:: TASK GOAL ::
Each entry should be returned exactly as written, with no pictures carried over.

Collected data

- - - -

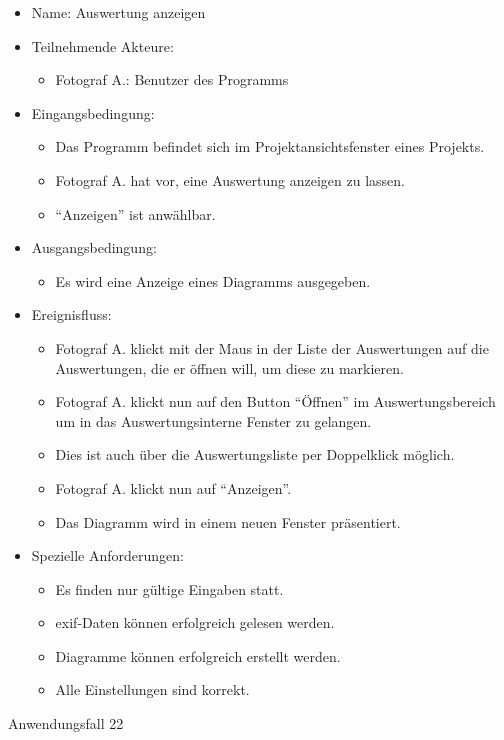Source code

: \begin{itemize}
\item Name: Auswertung anzeigen 
\item Teilnehmende Akteure:
\begin{itemize}
\item Fotograf A.: Benutzer des Programms
\end{itemize}
\item Eingangsbedingung:
\begin{itemize}
\item Das Programm befindet sich im Projektansichtsfenster eines Projekts.
\item Fotograf A. hat vor, eine Auswertung anzeigen zu lassen.
\item "`Anzeigen"' ist anwählbar.
\end{itemize}
\item Ausgangsbedingung:
\begin{itemize}
\item Es wird eine Anzeige eines Diagramms ausgegeben.
\end{itemize}
\item Ereignisfluss:
\begin{itemize}
\item Fotograf A. klickt mit der Maus in der Liste der Auswertungen auf die Auswertungen, die er öffnen will, um diese zu markieren.
\item Fotograf A. klickt nun auf den Button "`Öffnen"' im Auswertungsbereich um in das Auswertungsinterne Fenster zu gelangen.
\item Dies ist auch über die Auswertungsliste per Doppelklick möglich.
\item Fotograf A. klickt nun auf "`Anzeigen"'.
\item Das Diagramm wird in einem neuen Fenster präsentiert.
\end{itemize}
\item Spezielle Anforderungen:
\begin{itemize}
\item Es finden nur gültige Eingaben statt.
\item \gls{exif}-Daten können erfolgreich gelesen werden.
\item Diagramme können erfolgreich erstellt werden.
\item Alle Einstellungen sind korrekt.
\end{itemize}
\end{itemize}
 
\begin{description}
\item[Anwendungsfall 22]
\end{description}
 
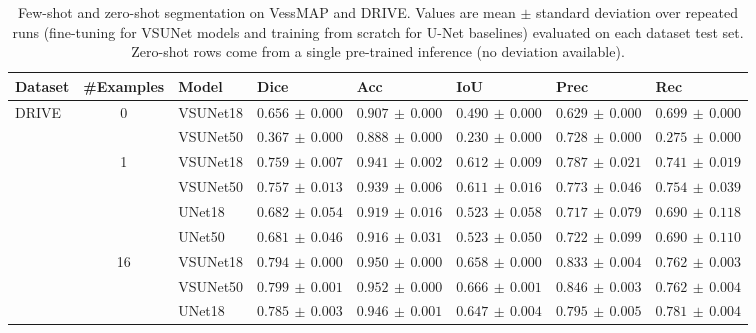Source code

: \documentclass[%
reprint,
nofootinbib,
 amsmath,amssymb,
aps,
superscriptaddress,
showkeys,
longbibliography
]{revtex4-1}
\begin{document}
\begin{table}[t]
    \caption{Few-shot and zero-shot segmentation on VessMAP and DRIVE. Values are mean $\pm$ standard deviation over repeated runs (fine-tuning for VSUNet models and training from scratch for U-Net baselines) evaluated on each dataset test set. Zero-shot rows come from a single pre-trained inference (no deviation available).}
    \label{tab:combined_fewshot}
    \centering
    \begingroup
    \small
    \setlength{\tabcolsep}{4pt}
    \renewcommand{\arraystretch}{1.15}
    \begin{tabular}{l c l l l l l l}
        \hline
        \textbf{Dataset} & \textbf{\#Examples} & \textbf{Model} & \textbf{Dice} & \textbf{Acc} & \textbf{IoU} & \textbf{Prec} & \textbf{Rec} \\
        \hline
        \multirow{10}{*}{DRIVE} & \multirow{2}{*}{0} & VSUNet18 & $0.656 \,\pm\, 0.000$ & $0.907 \,\pm\, 0.000$ & $0.490 \,\pm\, 0.000$ & $0.629 \,\pm\, 0.000$ & $0.699 \,\pm\, 0.000$ \\
         &  & VSUNet50 & $0.367 \,\pm\, 0.000$ & $0.888 \,\pm\, 0.000$ & $0.230 \,\pm\, 0.000$ & $0.728 \,\pm\, 0.000$ & $0.275 \,\pm\, 0.000$ \\
         \cline{2-8}
         & \multirow{4}{*}{1} & VSUNet18 & $0.759 \,\pm\, 0.007$ & $0.941 \,\pm\, 0.002$ & $0.612 \,\pm\, 0.009$ & $0.787 \,\pm\, 0.021$ & $0.741 \,\pm\, 0.019$ \\
         &  & VSUNet50 & $0.757 \,\pm\, 0.013$ & $0.939 \,\pm\, 0.006$ & $0.611 \,\pm\, 0.016$ & $0.773 \,\pm\, 0.046$ & $0.754 \,\pm\, 0.039$ \\
         &  & UNet18 & $0.682 \,\pm\, 0.054$ & $0.919 \,\pm\, 0.016$ & $0.523 \,\pm\, 0.058$ & $0.717 \,\pm\, 0.079$ & $0.690 \,\pm\, 0.118$ \\
         &  & UNet50 & $0.681 \,\pm\, 0.046$ & $0.916 \,\pm\, 0.031$ & $0.523 \,\pm\, 0.050$ & $0.722 \,\pm\, 0.099$ & $0.690 \,\pm\, 0.110$ \\
         \cline{2-8}
         & \multirow{4}{*}{16} & VSUNet18 & $0.794 \,\pm\, 0.000$ & $0.950 \,\pm\, 0.000$ & $0.658 \,\pm\, 0.000$ & $0.833 \,\pm\, 0.004$ & $0.762 \,\pm\, 0.003$ \\
         &  & VSUNet50 & $0.799 \,\pm\, 0.001$ & $0.952 \,\pm\, 0.000$ & $0.666 \,\pm\, 0.001$ & $0.846 \,\pm\, 0.003$ & $0.762 \,\pm\, 0.004$ \\
         &  & UNet18 & $0.785 \,\pm\, 0.003$ & $0.946 \,\pm\, 0.001$ & $0.647 \,\pm\, 0.004$ & $0.795 \,\pm\, 0.005$ & $0.781 \,\pm\, 0.004$ \\

\end{tabular}
\end{table}
\end{document}

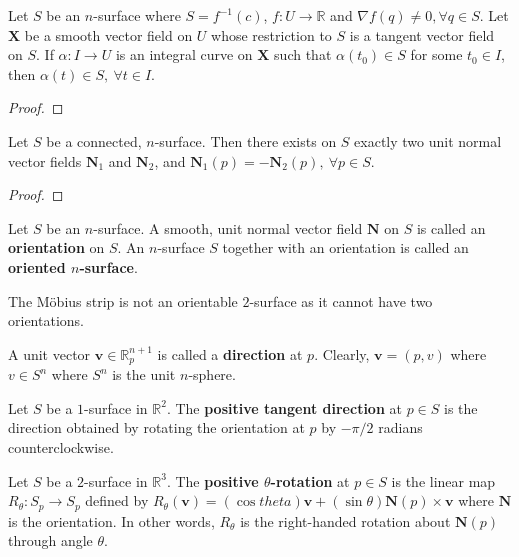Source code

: \begin{corollary}
	Let $S$ be an $n$-surface where $S = f^{-1}(c)$, $f : U \to \mathbb{R}$ and $\nabla f(q) \ne 0,\forall q \in S$. Let $\boldsymbol{X}$ be a smooth vector field on $U$ whose restriction to $S$ is a tangent vector field on $S$. If $\alpha : I \to U$ is an integral curve on $\boldsymbol{X}$ such that $\alpha(t_0) \in S$ for some $t_0 \in I$, then $\alpha(t) \in S,\ \forall t \in I$.
\end{corollary}
\begin{proof}
\end{proof}

\begin{theorem}[orientation]
	Let $S$ be a connected, $n$-surface. Then there exists on $S$ exactly two unit normal vector fields $\boldsymbol{N}_1$ and $\boldsymbol{N}_2$, and $\boldsymbol{N}_1(p) = -\boldsymbol{N}_2(p),\ \forall p \in S$.
\end{theorem}
\begin{proof}
\end{proof}

\begin{definition}
	Let $S$ be an $n$-surface.
	A smooth, unit normal vector field $\boldsymbol{N}$ on $S$ is called an \textbf{orientation} on $S$.
	An $n$-surface $S$ together with an orientation is called an \textbf{oriented $n$-surface}.
\end{definition}

\begin{remark}
	The M\"obius strip is not an orientable $2$-surface as it cannot have two orientations.
\end{remark}

\begin{definition}
	A unit vector $\boldsymbol{v} \in \mathbb{R}_p^{n+1}$ is called a \textbf{direction} at $p$. Clearly, $\boldsymbol{v} = (p,v)$ where $v \in S^n$ where $S^n$ is the unit $n$-sphere.
\end{definition}

\begin{definition}
	Let $S$ be a $1$-surface in $\mathbb{R}^2$.
	The \textbf{positive tangent direction} at $p \in S$ is the direction obtained by rotating the orientation at $p$ by $-\pi/2$ radians counterclockwise.
\end{definition}

\begin{definition}
	Let $S$ be a $2$-surface in $\mathbb{R}^3$.
	The \textbf{positive $\theta$-rotation} at $p \in S$ is the linear map $R_\theta : S_p \to S_p$ defined by $R_\theta(\boldsymbol{v}) = (\cos theta)\boldsymbol{v} + (\sin \theta) \boldsymbol{N}(p) \times \boldsymbol{v}$ where $\boldsymbol{N}$ is the orientation.
	In other words, $R_\theta$ is the right-handed rotation about $\boldsymbol{N}(p)$ through angle $\theta$.
\end{definition}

- - - -

:: TASK ANSWER ::
Source code

: \begin{itemize}
\item Name: Auswertung anzeigen 
\item Teilnehmende Akteure:
\begin{itemize}
\item Fotograf A.: Benutzer des Programms
\end{itemize}
\item Eingangsbedingung:
\begin{itemize}
\item Das Programm befindet sich im Projektansichtsfenster eines Projekts.
\item Fotograf A. hat vor, eine Auswertung anzeigen zu lassen.
\item "`Anzeigen"' ist anwählbar.
\end{itemize}
\item Ausgangsbedingung:
\begin{itemize}
\item Es wird eine Anzeige eines Diagramms ausgegeben.
\end{itemize}
\item Ereignisfluss:
\begin{itemize}
\item Fotograf A. klickt mit der Maus in der Liste der Auswertungen auf die Auswertungen, die er öffnen will, um diese zu markieren.
\item Fotograf A. klickt nun auf den Button "`Öffnen"' im Auswertungsbereich um in das Auswertungsinterne Fenster zu gelangen.
\item Dies ist auch über die Auswertungsliste per Doppelklick möglich.
\item Fotograf A. klickt nun auf "`Anzeigen"'.
\item Das Diagramm wird in einem neuen Fenster präsentiert.
\end{itemize}
\item Spezielle Anforderungen:
\begin{itemize}
\item Es finden nur gültige Eingaben statt.
\item \gls{exif}-Daten können erfolgreich gelesen werden.
\item Diagramme können erfolgreich erstellt werden.
\item Alle Einstellungen sind korrekt.
\end{itemize}
\end{itemize}
 
\begin{description}
\item[Anwendungsfall 22]
\end{description}
 
Source code

: \documentclass[%
reprint,
nofootinbib,
 amsmath,amssymb,
aps,
superscriptaddress,
showkeys,
longbibliography
]{revtex4-1}
\begin{document}
\begin{table}[t]
    \caption{Few-shot and zero-shot segmentation on VessMAP and DRIVE. Values are mean $\pm$ standard deviation over repeated runs (fine-tuning for VSUNet models and training from scratch for U-Net baselines) evaluated on each dataset test set. Zero-shot rows come from a single pre-trained inference (no deviation available).}
    \label{tab:combined_fewshot}
    \centering
    \begingroup
    \small
    \setlength{\tabcolsep}{4pt}
    \renewcommand{\arraystretch}{1.15}
    \begin{tabular}{l c l l l l l l}
        \hline
        \textbf{Dataset} & \textbf{\#Examples} & \textbf{Model} & \textbf{Dice} & \textbf{Acc} & \textbf{IoU} & \textbf{Prec} & \textbf{Rec} \\
        \hline
        \multirow{10}{*}{DRIVE} & \multirow{2}{*}{0} & VSUNet18 & $0.656 \,\pm\, 0.000$ & $0.907 \,\pm\, 0.000$ & $0.490 \,\pm\, 0.000$ & $0.629 \,\pm\, 0.000$ & $0.699 \,\pm\, 0.000$ \\
         &  & VSUNet50 & $0.367 \,\pm\, 0.000$ & $0.888 \,\pm\, 0.000$ & $0.230 \,\pm\, 0.000$ & $0.728 \,\pm\, 0.000$ & $0.275 \,\pm\, 0.000$ \\
         \cline{2-8}
         & \multirow{4}{*}{1} & VSUNet18 & $0.759 \,\pm\, 0.007$ & $0.941 \,\pm\, 0.002$ & $0.612 \,\pm\, 0.009$ & $0.787 \,\pm\, 0.021$ & $0.741 \,\pm\, 0.019$ \\
         &  & VSUNet50 & $0.757 \,\pm\, 0.013$ & $0.939 \,\pm\, 0.006$ & $0.611 \,\pm\, 0.016$ & $0.773 \,\pm\, 0.046$ & $0.754 \,\pm\, 0.039$ \\
         &  & UNet18 & $0.682 \,\pm\, 0.054$ & $0.919 \,\pm\, 0.016$ & $0.523 \,\pm\, 0.058$ & $0.717 \,\pm\, 0.079$ & $0.690 \,\pm\, 0.118$ \\
         &  & UNet50 & $0.681 \,\pm\, 0.046$ & $0.916 \,\pm\, 0.031$ & $0.523 \,\pm\, 0.050$ & $0.722 \,\pm\, 0.099$ & $0.690 \,\pm\, 0.110$ \\
         \cline{2-8}
         & \multirow{4}{*}{16} & VSUNet18 & $0.794 \,\pm\, 0.000$ & $0.950 \,\pm\, 0.000$ & $0.658 \,\pm\, 0.000$ & $0.833 \,\pm\, 0.004$ & $0.762 \,\pm\, 0.003$ \\
         &  & VSUNet50 & $0.799 \,\pm\, 0.001$ & $0.952 \,\pm\, 0.000$ & $0.666 \,\pm\, 0.001$ & $0.846 \,\pm\, 0.003$ & $0.762 \,\pm\, 0.004$ \\
         &  & UNet18 & $0.785 \,\pm\, 0.003$ & $0.946 \,\pm\, 0.001$ & $0.647 \,\pm\, 0.004$ & $0.795 \,\pm\, 0.005$ & $0.781 \,\pm\, 0.004$ \\

\end{tabular}
\end{table}
\end{document}

Source code

: \begin{corollary}
	Let $S$ be an $n$-surface where $S = f^{-1}(c)$, $f : U \to \mathbb{R}$ and $\nabla f(q) \ne 0,\forall q \in S$. Let $\boldsymbol{X}$ be a smooth vector field on $U$ whose restriction to $S$ is a tangent vector field on $S$. If $\alpha : I \to U$ is an integral curve on $\boldsymbol{X}$ such that $\alpha(t_0) \in S$ for some $t_0 \in I$, then $\alpha(t) \in S,\ \forall t \in I$.
\end{corollary}
\begin{proof}
\end{proof}

\begin{theorem}[orientation]
	Let $S$ be a connected, $n$-surface. Then there exists on $S$ exactly two unit normal vector fields $\boldsymbol{N}_1$ and $\boldsymbol{N}_2$, and $\boldsymbol{N}_1(p) = -\boldsymbol{N}_2(p),\ \forall p \in S$.
\end{theorem}
\begin{proof}
\end{proof}

\begin{definition}
	Let $S$ be an $n$-surface.
	A smooth, unit normal vector field $\boldsymbol{N}$ on $S$ is called an \textbf{orientation} on $S$.
	An $n$-surface $S$ together with an orientation is called an \textbf{oriented $n$-surface}.
\end{definition}

\begin{remark}
	The M\"obius strip is not an orientable $2$-surface as it cannot have two orientations.
\end{remark}

\begin{definition}
	A unit vector $\boldsymbol{v} \in \mathbb{R}_p^{n+1}$ is called a \textbf{direction} at $p$. Clearly, $\boldsymbol{v} = (p,v)$ where $v \in S^n$ where $S^n$ is the unit $n$-sphere.
\end{definition}

\begin{definition}
	Let $S$ be a $1$-surface in $\mathbb{R}^2$.
	The \textbf{positive tangent direction} at $p \in S$ is the direction obtained by rotating the orientation at $p$ by $-\pi/2$ radians counterclockwise.
\end{definition}

\begin{definition}
	Let $S$ be a $2$-surface in $\mathbb{R}^3$.
	The \textbf{positive $\theta$-rotation} at $p \in S$ is the linear map $R_\theta : S_p \to S_p$ defined by $R_\theta(\boldsymbol{v}) = (\cos theta)\boldsymbol{v} + (\sin \theta) \boldsymbol{N}(p) \times \boldsymbol{v}$ where $\boldsymbol{N}$ is the orientation.
	In other words, $R_\theta$ is the right-handed rotation about $\boldsymbol{N}(p)$ through angle $\theta$.
\end{definition}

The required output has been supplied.